WHAT NEEDS TO BE DONE -> Up to and including the line that contains "It will be added", write out every line of the entries exactly, beginning with the first. Omit the pictures.

(Beginning of EXERCISE MATERIAL)

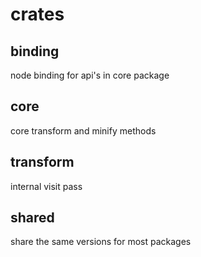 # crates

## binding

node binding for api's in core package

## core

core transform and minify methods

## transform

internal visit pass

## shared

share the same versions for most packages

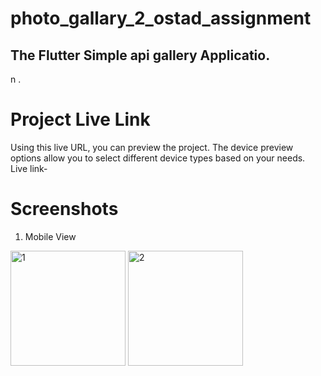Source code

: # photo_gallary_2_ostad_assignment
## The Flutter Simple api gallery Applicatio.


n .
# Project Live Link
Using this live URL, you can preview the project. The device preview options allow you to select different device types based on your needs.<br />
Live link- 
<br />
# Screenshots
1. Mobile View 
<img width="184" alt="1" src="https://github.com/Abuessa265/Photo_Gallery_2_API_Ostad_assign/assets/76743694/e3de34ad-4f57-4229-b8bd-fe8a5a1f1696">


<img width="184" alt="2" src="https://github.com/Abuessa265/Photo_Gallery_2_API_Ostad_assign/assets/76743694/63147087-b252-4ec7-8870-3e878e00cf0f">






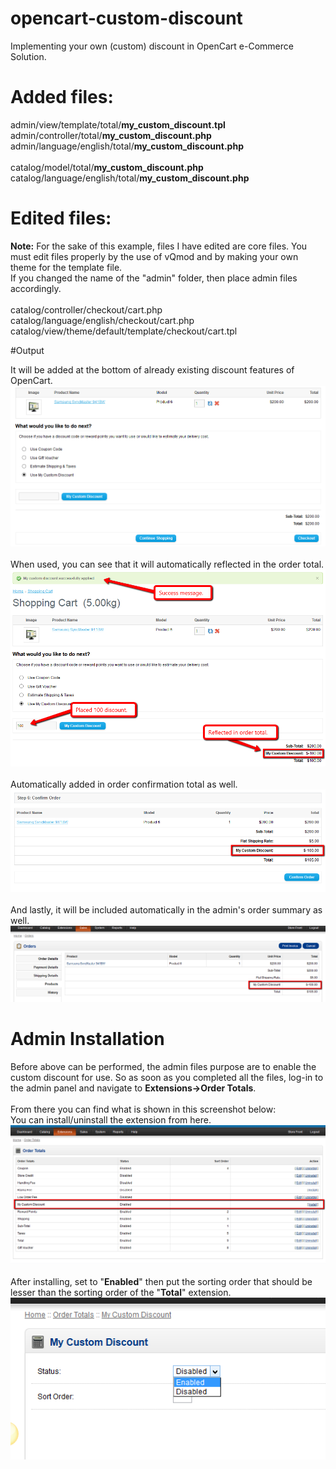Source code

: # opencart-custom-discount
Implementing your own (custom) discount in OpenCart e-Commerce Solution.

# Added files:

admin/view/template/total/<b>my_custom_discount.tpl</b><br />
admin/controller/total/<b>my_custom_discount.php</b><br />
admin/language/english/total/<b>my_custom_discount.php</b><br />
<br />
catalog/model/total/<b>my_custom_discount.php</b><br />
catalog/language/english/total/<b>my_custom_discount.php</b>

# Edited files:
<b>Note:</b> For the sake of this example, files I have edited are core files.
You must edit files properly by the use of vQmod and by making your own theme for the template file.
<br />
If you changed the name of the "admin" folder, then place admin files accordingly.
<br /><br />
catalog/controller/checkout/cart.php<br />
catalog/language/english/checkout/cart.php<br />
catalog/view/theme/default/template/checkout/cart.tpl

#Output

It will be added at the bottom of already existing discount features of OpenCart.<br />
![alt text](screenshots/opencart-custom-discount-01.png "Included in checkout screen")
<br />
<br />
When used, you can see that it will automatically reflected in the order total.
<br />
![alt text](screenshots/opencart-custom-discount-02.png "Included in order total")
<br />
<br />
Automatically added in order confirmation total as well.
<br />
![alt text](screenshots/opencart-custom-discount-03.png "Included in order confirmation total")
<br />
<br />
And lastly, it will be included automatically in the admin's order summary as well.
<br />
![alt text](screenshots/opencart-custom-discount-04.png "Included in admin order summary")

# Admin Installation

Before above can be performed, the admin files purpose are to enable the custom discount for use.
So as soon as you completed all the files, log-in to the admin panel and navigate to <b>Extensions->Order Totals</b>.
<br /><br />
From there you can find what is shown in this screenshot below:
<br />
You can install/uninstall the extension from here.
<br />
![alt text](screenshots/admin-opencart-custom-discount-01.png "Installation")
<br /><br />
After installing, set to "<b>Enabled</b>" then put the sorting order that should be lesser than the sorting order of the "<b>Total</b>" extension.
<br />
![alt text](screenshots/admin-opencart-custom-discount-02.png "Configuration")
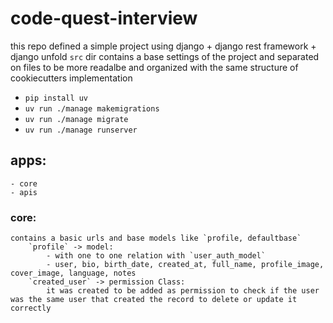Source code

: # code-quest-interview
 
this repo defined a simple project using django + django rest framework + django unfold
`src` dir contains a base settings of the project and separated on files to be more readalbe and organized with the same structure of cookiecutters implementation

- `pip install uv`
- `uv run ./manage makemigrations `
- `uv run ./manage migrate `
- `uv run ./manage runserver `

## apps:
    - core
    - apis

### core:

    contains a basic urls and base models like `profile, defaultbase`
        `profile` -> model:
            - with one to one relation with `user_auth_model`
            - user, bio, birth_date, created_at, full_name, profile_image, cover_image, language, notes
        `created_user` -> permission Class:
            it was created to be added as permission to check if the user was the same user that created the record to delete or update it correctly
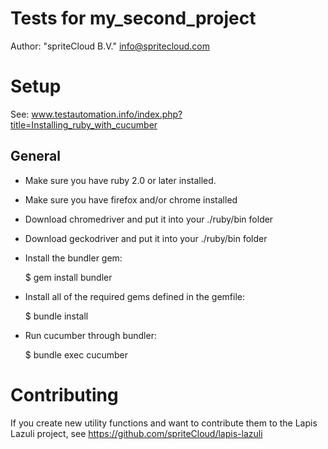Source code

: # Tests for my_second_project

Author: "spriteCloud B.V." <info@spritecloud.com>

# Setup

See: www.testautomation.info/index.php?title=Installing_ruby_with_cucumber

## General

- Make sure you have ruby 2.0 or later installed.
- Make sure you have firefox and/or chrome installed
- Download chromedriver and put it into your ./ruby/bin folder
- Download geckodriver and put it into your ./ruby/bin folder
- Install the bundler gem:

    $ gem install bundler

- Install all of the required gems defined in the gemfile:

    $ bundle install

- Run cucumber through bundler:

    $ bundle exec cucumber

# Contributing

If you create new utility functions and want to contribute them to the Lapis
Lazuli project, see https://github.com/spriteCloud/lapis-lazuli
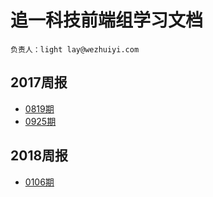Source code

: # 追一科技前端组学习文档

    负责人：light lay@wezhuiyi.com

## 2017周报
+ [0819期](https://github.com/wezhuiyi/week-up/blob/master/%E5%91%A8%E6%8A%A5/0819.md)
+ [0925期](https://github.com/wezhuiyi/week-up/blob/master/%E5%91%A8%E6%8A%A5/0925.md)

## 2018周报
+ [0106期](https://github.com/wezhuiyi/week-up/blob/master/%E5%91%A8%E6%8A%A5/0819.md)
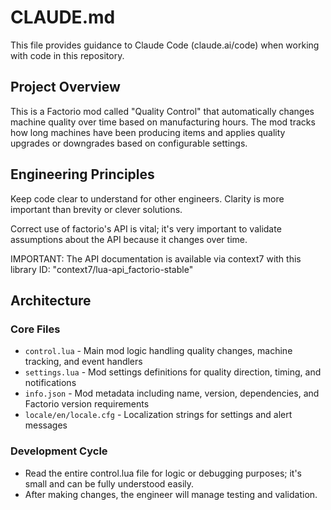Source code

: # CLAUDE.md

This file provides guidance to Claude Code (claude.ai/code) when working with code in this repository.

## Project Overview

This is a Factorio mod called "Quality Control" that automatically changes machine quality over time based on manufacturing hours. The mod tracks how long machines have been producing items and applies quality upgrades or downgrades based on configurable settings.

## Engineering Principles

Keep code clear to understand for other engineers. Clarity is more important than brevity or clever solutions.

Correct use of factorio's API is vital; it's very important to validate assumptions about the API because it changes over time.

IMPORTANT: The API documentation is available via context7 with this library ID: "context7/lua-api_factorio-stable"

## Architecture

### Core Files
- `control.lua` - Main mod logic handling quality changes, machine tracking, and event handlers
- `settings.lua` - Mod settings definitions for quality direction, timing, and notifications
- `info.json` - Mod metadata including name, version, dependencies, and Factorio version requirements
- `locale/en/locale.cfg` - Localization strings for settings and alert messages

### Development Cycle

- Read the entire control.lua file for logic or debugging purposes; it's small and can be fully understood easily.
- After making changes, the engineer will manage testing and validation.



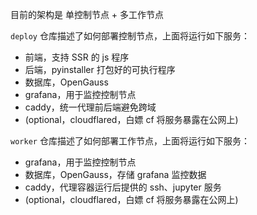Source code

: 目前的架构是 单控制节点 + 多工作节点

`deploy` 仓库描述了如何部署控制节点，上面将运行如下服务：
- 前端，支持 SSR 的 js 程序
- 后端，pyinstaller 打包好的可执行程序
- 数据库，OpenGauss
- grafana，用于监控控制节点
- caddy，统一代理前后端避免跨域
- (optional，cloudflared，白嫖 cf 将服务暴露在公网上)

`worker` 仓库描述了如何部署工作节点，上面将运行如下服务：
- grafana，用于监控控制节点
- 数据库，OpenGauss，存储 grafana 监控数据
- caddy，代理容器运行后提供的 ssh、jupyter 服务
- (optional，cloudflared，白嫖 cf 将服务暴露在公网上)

(End of EXERCISE MATERIAL)

ANSWER TO THIS TASK ->
 # crates

## binding

node binding for api's in core package

## core

core transform and minify methods

## transform

internal visit pass

## shared

share the same versions for most packages

Source code

: # photo_gallary_2_ostad_assignment
## The Flutter Simple api gallery Applicatio.


n .
# Project Live Link
Using this live URL, you can preview the project. The device preview options allow you to select different device types based on your needs.<br />
Live link- 
<br />
# Screenshots
1. Mobile View 
<img width="184" alt="1" src="https://github.com/Abuessa265/Photo_Gallery_2_API_Ostad_assign/assets/76743694/e3de34ad-4f57-4229-b8bd-fe8a5a1f1696">


<img width="184" alt="2" src="https://github.com/Abuessa265/Photo_Gallery_2_API_Ostad_assign/assets/76743694/63147087-b252-4ec7-8870-3e878e00cf0f">






Source code

: # opencart-custom-discount
Implementing your own (custom) discount in OpenCart e-Commerce Solution.

# Added files:

admin/view/template/total/<b>my_custom_discount.tpl</b><br />
admin/controller/total/<b>my_custom_discount.php</b><br />
admin/language/english/total/<b>my_custom_discount.php</b><br />
<br />
catalog/model/total/<b>my_custom_discount.php</b><br />
catalog/language/english/total/<b>my_custom_discount.php</b>

# Edited files:
<b>Note:</b> For the sake of this example, files I have edited are core files.
You must edit files properly by the use of vQmod and by making your own theme for the template file.
<br />
If you changed the name of the "admin" folder, then place admin files accordingly.
<br /><br />
catalog/controller/checkout/cart.php<br />
catalog/language/english/checkout/cart.php<br />
catalog/view/theme/default/template/checkout/cart.tpl

#Output

It will be added at the bottom of already existing discount features of OpenCart.<br />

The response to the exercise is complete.